So not Val Kilmer then? - Check it out.
- Okay, so wow The Dark Knight Rises, Hot Toys.
I can tell by the box this is the piece That I've been after for some time now.
What does "DX" mean? The DX12 is the latest issue of The Dark Knight Batman.
I don't think there's a finer manufacturer Of high-end action figures on the market today - Than the Hot Toys.
- Every time they put one out, They're more and more realistic.
They go out of their way to make the action figure Pretty screen accurate.
The heads are removable To reenact different scenes from the films.
They're highly poseable, and the production's limited, So they're highly sought-after, and They're pricey though, ain't they? Yes, yes they are.
These are big action figures, With the amount of accessories that a young Kevin Smith Would have just, you know, lost his mind over.
But these kind of toys, they're not for kids.
Nobody's buying this Batman version And giving it to a child.
Not after you paid Unless that kid is Richie Rich.
So why you looking to get this one, though? Well, this would be The second-to-last piece in my collection.
I've got a entire floor of my house devoted to Batman.
- An entire floor? - Yeah.
A man cave of sorts.
I can promise you this nobody that you know - Has a Batcave like my Batcave.
- Really? We're talking secret entrance, - Batsuit, 120-inch screen.
- What? You know, the whole deal.
It's a secret room in your house? Yeah, it's in the basement.
An unassuming person would walk down there And have no idea that room even exists.

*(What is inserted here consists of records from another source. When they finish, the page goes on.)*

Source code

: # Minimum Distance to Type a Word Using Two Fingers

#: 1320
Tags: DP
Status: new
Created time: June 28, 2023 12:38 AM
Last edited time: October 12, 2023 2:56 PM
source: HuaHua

Why haven't I done this yet? I mean, we all have our versions of a man cave.
Some are more elaborate than others.
Mine is a bathroom that's all mine.
I go in there, sit down for an hour, get lost, And people are like, "Where's Kevin?" They're like, "In the Batcave.
" But it's decked out nice, with, like, some You know, some, some Not really.
- No ephemera, it's just - Oh, okay.
It's more of a "name only" kind of thing.
So what does the wife think about you creating a Batcave? You know, she's been surprisingly cool with it.
- Right, it's all hidden, right? - Yup, yup.
That's the way we got to go.
We got to hide it, man.
- We got to hide it? - Yeah.
That's the key to a good marriage just hide everything.
No, I meant your collectables and your - Oh, right.
- And your you know, - Your little treasures.
- That's what I was Talking about too.
Not your sexuality, right? All right, man.
Wrap it up? Well, I notice you're asking close to 500.
I was hoping, you know, maybe to track one down More in the 400 to 425 range.
It's a DX man, a DX.
I mean, I probably can get 495 easy.
Could you do 450 and a trip to the Batcave? - You're serious? - Yeah, yeah.
That'd be absolutely awesome.
You're inviting us all down to your Batcave? Yeah, in fact, I can do it as soon as this weekend.
You'd see everything, the whole deal.
I-I don't think I can refuse this.
An invitation to the Batcave Only comes around once in a lifetime.
I can assure you, you won't be disappointed.
Well, then, if I am disappointed, I'm gonna want that 50 back, cause I'm gonna take the 450.
- I can live with that.
- All right, man, deal.
Got a deal.
So here's my address and cell phone number.
All right, man.
We'll be there.
- Really looking forward to it.
- Thank you.
- Thank you.
- See you later.
Batcave.
- Hey, Mike.
- Yeah? That guy that was just in here just invited us - He has his own Batcave.
- Oh.
I can't go.
I'm going to a wedding with my family.
All right, well, it looks like it's just us three then.
- I'll drive.
- It's gonna be awesome, baby.
Got something you might want to check out.
- Oh, wow.
- Wow.
The original 12.
Check it out, man.
- Wow.
- This is some setup.
You know what my all-time favorite talking dog is? No.
Hong Kong Phooey.
Worked as a janitor in a police station, But by night, Bruce Lee.
The Scatman.
They used to call me that in grade school Until I was able to control my bowels.
You got a favorite all-time talking dog? Ren from Ren and Stimpy? Don't try to play to the in crowd with To hipster Mike over here? Who's your favorite all-time talking dog? - Uh, I loved Astro.
- Jetsons.
- I loved him.
- He is kind of, like, The third class of the talking dogs, though.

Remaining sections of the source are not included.